Ethereum's Next Stop Glamsterdam: The Core Upgrades You Must Know
The Glamsterdam upgrade, scheduled for late 2026, is a major Ethereum hard fork combining the Amsterdam execution layer and Glasgow consensus layer updates. Its primary goal is not simply increasing throughput but restructuring Ethereum's block production, validation, and resource pricing to enable future scaling.
Key technical changes include **EIP-7732 (ePBS)**, which formally enshrines proposer-builder separation into the protocol. This decouples consensus and execution tasks, extending the execution payload propagation window to ~9 seconds. This provides more time for node verification, allowing for safer increases in block capacity (Gas limit) in the future.
Another core component is **EIP-7928 (Block-Level Access Lists - BAL)**. It mandates a list of all state accessed within a block, moving this feature from an optional transaction-level (EIP-2930) to a mandatory block-level requirement. This explicit access list enables client optimizations like parallel disk reads and state root computations, paving the way for parallel execution.
To manage long-term state growth, **EIP-8037** increases the cost of creating new state (e.g., accounts, storage slots), separating the pricing of permanent database bloat from temporary computation. This allows execution capacity to scale more aggressively without causing state size to explode proportionally.
The planned upgrade bundle includes around 10 EIPs categorized into: 1) Core protocol restructuring (ePBS, BAL), 2) Resource pricing adjustments (state costs, calldata costs), and 3) EVM/developer improvements. Several other EIPs, including those potentially improving staker exit liquidity (EIP-8061, EIP-8080), are under consideration.

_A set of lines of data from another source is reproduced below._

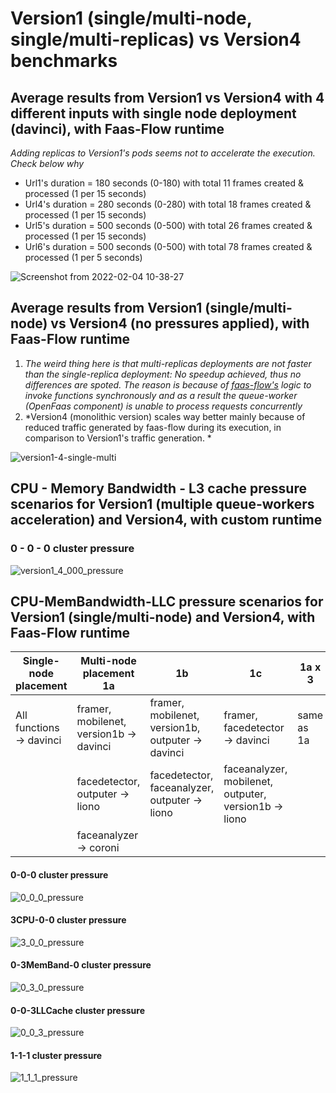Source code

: # Version1 (single/multi-node, single/multi-replicas) vs Version4 benchmarks

## Average results from Version1 vs Version4 with 4 different inputs with single node deployment (davinci), with Faas-Flow runtime

*Adding replicas to Version1's pods seems not to accelerate the execution. Check below why*

* Url1's duration = 180 seconds (0-180) with total 11 frames created & processed (1 per 15 seconds)
* Url4's duration = 280 seconds (0-280) with total 18 frames created & processed (1 per 15 seconds)
* Url5's duration = 500 seconds (0-500) with total 26 frames created & processed (1 per 15 seconds)
* Url6's duration = 500 seconds (0-500) with total 78 frames created & processed (1 per 5 seconds)

![Screenshot from 2022-02-04 10-38-27](https://user-images.githubusercontent.com/57920951/152516475-9b542414-3b81-4221-be99-28e5888d5744.png)

## Average results from Version1 (single/multi-node) vs Version4 (no pressures applied), with Faas-Flow runtime

1. *The weird thing here is that multi-replicas deployments are not faster than the single-replica deployment: No speedup achieved, thus no differences are spoted. The reason is because of [faas-flow's](https://github.com/s8sg/faas-flow) logic to invoke functions
synchronously and as a result the queue-worker (OpenFaas component) is unable to process requests concurrently*
2. *Version4 (monolithic version) scales way better mainly because of reduced traffic generated by faas-flow during its execution, in comparison to Version1's traffic generation. *

![version1-4-single-multi](https://user-images.githubusercontent.com/57920951/153644735-bdc69f30-88f3-4ba1-895e-eb1e7c49aebb.png)


## CPU - Memory Bandwidth - L3 cache pressure scenarios for Version1 (multiple queue-workers acceleration) and Version4, with custom runtime

### 0 - 0 - 0 cluster pressure 

![version1_4_000_pressure](https://user-images.githubusercontent.com/57920951/157099906-66a5022a-8d37-48a4-a6fd-77ebe4646bfa.png)


## CPU-MemBandwidth-LLC pressure scenarios for Version1 (single/multi-node) and Version4, with Faas-Flow runtime

| Single-node placement | Multi-node placement 1a | 1b | 1c | 1a x 3 | Version4 | 
| --- | --- | --- | --- | --- | --- |
| All functions &rarr; davinci | framer, mobilenet, version1b &rarr; davinci | framer, mobilenet, version1b, outputer &rarr; davinci| framer, facedetector &rarr; davinci | same as 1a | monolith &rarr; davinci  |
|  | facedetector, outputer &rarr; liono | facedetector, faceanalyzer, outputer &rarr; liono | faceanalyzer, mobilenet, outputer, version1b &rarr; liono| | | 
|  | faceanalyzer &rarr; coroni |  | |  | | 

#### 0-0-0 cluster pressure

![0_0_0_pressure](https://user-images.githubusercontent.com/57920951/155745027-1879e3f4-8b19-426f-b300-46bad4712e93.png)



#### 3CPU-0-0 cluster pressure

![3_0_0_pressure](https://user-images.githubusercontent.com/57920951/155745048-ae371fb0-66b5-4a11-a6f4-48ad99bce90e.png)


#### 0-3MemBand-0 cluster pressure

![0_3_0_pressure](https://user-images.githubusercontent.com/57920951/155745076-37b0ab61-369c-42b3-b069-f795a788429c.png)


#### 0-0-3LLCache cluster pressure

![0_0_3_pressure](https://user-images.githubusercontent.com/57920951/155745091-9f2bdda9-e460-4835-acd9-e9018259e4a8.png)


#### 1-1-1 cluster pressure

![1_1_1_pressure](https://user-images.githubusercontent.com/57920951/155745110-d6fd5769-b4e6-4e18-9600-c450c6e76987.png)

The technical development coincides with significant personnel changes within the Ethereum Foundation's Protocol team. The Foundation's official communications frame this as part of a broader shift towards a "coalition of organizations" working on the Ethereum roadmap, citing new entities like ethlabs and the Ethereum Economic Zone.
In summary, Glamsterdam represents a foundational re-engineering of Ethereum's block pipeline and economic model—focusing on ePBS, BAL, and multi-dimensional resource pricing—to prepare the network for sustainable, high-throughput scaling in the years ahead.